• _Given entries_
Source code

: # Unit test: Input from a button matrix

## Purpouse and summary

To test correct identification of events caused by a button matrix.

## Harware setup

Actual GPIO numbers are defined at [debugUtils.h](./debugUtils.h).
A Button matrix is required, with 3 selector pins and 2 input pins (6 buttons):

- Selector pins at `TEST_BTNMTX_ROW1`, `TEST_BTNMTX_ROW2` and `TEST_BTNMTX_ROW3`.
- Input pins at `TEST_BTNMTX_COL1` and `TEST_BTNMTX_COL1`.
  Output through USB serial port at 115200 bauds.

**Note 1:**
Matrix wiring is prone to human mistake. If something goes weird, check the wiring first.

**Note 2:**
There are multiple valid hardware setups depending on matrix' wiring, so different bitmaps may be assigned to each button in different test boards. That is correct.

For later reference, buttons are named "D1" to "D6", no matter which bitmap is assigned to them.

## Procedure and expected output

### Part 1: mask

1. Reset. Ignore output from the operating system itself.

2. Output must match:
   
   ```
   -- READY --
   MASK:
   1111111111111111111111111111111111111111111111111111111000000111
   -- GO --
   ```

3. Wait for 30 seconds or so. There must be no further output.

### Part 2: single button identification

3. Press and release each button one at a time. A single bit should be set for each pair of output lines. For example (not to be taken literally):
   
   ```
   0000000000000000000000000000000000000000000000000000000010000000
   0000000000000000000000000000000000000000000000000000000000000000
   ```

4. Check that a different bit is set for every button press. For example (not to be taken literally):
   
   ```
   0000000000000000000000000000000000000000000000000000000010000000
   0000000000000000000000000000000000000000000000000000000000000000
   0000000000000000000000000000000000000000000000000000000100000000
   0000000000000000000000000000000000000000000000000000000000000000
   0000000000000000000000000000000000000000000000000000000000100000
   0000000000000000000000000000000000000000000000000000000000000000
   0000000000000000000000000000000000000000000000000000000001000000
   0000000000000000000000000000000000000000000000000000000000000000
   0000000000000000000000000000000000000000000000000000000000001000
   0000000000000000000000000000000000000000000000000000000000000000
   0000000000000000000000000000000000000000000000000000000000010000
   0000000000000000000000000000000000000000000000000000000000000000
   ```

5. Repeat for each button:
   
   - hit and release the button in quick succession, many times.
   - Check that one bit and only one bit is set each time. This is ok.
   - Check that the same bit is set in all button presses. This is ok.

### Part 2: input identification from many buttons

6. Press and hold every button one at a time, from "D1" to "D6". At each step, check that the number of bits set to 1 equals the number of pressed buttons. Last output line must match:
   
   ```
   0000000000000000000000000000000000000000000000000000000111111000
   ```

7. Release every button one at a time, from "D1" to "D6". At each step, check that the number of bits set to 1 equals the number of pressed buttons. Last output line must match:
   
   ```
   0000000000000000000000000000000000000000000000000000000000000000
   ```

• _What the task asks_
Sift through the material above and copy the lines that contain the word "step".

• _Reply_
6. Press and hold every button one at a time, from "D1" to "D6". At each step, check that the number of bits set to 1 equals the number of pressed buttons. Last output line must match:
7. Release every button one at a time, from "D1" to "D6". At each step, check that the number of bits set to 1 equals the number of pressed buttons. Last output line must match:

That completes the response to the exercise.